Di tengah duka yang mendalam, muncul desakan agar pemerintah Thailand segera meninjau ulang kebijakan kepemilikan senjata. Natthaphong Ruengpanyawut, pemimpin Partai Rakyat, menulis di media sosial bahwa kekerasan di institusi pendidikan, yang seharusnya menjadi tempat paling aman, menjadi pengingat bagi masyarakat Thailand untuk serius dan sistematis dalam mengevaluasi kontrol senjata. Pernyataan ini menambah tekanan pada pemerintah untuk bertindak nyata, bukan sekadar janji.
Bagi Indonesia, tragedi ini menjadi cermin yang relevan. Meskipun kepemilikan senjata api di Indonesia sangat dibatasi dan diawasi ketat oleh TNI/Polri, kasus kekerasan di sekolah juga pernah terjadi, seperti tawuran pelajar yang kerap memakan korban. Namun, perbedaannya, di Indonesia senjata api jarang menjadi alat utama dalam aksi kekerasan di lingkungan pendidikan. Meski begitu, insiden di Thailand mengingatkan bahwa keamanan di sekolah harus menjadi prioritas, dan pencegahan kekerasan tidak bisa hanya mengandalkan regulasi senjata, tetapi juga pendidikan karakter dan deteksi dini terhadap potensi gangguan mental pada remaja.

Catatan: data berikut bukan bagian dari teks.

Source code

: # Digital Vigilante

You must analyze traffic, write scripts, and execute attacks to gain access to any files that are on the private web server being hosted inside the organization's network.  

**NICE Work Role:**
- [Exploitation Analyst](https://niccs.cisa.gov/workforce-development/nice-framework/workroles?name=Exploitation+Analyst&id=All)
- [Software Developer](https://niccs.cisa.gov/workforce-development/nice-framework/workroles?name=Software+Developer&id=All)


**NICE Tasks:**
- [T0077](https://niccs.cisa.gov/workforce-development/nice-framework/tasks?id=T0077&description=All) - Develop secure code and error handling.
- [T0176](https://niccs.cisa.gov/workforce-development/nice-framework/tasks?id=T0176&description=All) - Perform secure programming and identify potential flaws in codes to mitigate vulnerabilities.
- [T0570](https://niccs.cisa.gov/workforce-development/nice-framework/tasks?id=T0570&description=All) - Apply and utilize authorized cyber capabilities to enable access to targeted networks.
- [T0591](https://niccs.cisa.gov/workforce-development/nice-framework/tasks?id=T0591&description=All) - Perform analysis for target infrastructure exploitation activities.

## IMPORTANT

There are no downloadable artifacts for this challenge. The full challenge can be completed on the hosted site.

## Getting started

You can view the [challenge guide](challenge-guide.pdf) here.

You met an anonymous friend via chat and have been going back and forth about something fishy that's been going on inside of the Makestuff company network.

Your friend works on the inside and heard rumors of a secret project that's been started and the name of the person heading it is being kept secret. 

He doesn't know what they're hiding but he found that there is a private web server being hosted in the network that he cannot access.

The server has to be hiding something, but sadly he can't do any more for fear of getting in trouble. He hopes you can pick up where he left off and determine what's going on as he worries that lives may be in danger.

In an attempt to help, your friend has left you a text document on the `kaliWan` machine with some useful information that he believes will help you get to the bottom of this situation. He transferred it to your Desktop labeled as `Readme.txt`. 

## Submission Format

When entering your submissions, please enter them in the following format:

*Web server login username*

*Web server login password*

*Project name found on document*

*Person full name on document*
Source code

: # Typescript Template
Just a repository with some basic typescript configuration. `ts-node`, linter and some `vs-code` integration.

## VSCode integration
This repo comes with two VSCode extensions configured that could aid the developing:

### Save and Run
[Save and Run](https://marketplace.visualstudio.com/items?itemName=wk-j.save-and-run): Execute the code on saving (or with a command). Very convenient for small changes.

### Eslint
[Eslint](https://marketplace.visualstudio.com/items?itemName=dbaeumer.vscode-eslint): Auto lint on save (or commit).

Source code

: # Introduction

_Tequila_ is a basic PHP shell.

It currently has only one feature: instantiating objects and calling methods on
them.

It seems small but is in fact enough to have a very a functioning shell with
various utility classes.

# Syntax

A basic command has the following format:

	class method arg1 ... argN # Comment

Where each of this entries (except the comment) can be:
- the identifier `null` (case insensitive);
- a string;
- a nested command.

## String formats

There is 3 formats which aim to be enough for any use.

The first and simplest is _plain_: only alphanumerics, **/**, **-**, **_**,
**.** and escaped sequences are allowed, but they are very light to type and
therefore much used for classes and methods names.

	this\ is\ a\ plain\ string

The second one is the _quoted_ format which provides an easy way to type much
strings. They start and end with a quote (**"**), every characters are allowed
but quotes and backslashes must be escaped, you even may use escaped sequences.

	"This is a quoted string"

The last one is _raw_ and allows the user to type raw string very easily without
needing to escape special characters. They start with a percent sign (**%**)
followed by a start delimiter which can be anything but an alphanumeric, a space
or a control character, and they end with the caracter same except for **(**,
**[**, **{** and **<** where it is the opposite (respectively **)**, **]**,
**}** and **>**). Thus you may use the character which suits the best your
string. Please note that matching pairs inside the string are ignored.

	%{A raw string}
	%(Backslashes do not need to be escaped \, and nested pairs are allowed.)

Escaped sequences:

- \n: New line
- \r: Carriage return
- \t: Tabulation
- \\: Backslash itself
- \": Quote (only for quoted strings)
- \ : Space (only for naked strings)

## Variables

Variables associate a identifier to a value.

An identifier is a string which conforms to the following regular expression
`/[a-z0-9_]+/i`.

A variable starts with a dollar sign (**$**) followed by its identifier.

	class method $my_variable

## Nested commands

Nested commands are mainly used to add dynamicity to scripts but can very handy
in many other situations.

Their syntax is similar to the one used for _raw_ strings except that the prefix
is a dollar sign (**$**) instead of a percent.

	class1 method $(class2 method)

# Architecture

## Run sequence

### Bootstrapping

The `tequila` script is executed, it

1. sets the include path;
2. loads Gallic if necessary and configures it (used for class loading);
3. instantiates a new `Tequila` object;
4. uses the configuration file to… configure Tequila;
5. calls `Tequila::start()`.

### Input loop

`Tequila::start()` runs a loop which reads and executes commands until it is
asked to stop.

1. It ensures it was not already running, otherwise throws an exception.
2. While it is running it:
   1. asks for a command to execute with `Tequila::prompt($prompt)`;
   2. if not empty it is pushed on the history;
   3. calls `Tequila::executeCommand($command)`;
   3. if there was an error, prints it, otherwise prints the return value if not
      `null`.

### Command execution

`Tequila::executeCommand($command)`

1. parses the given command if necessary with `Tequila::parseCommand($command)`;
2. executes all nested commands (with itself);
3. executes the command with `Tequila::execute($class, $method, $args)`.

Ke depan, pemerintah Thailand menghadapi tekanan besar untuk tidak hanya mengusut tuntas kasus ini, tetapi juga merumuskan langkah konkret untuk mencegah terulangnya tragedi serupa. Pertanyaan yang menggantung: akankah peristiwa ini menjadi titik balik bagi Thailand untuk memperketat kontrol senjata, atau justru tenggelam dalam rutinitas politik yang tidak membuahkan hasil? Sementara itu, keluarga korban dan masyarakat Thailand harus berduka, dengan harapan bahwa nyawa yang melayang tidak sia-sia.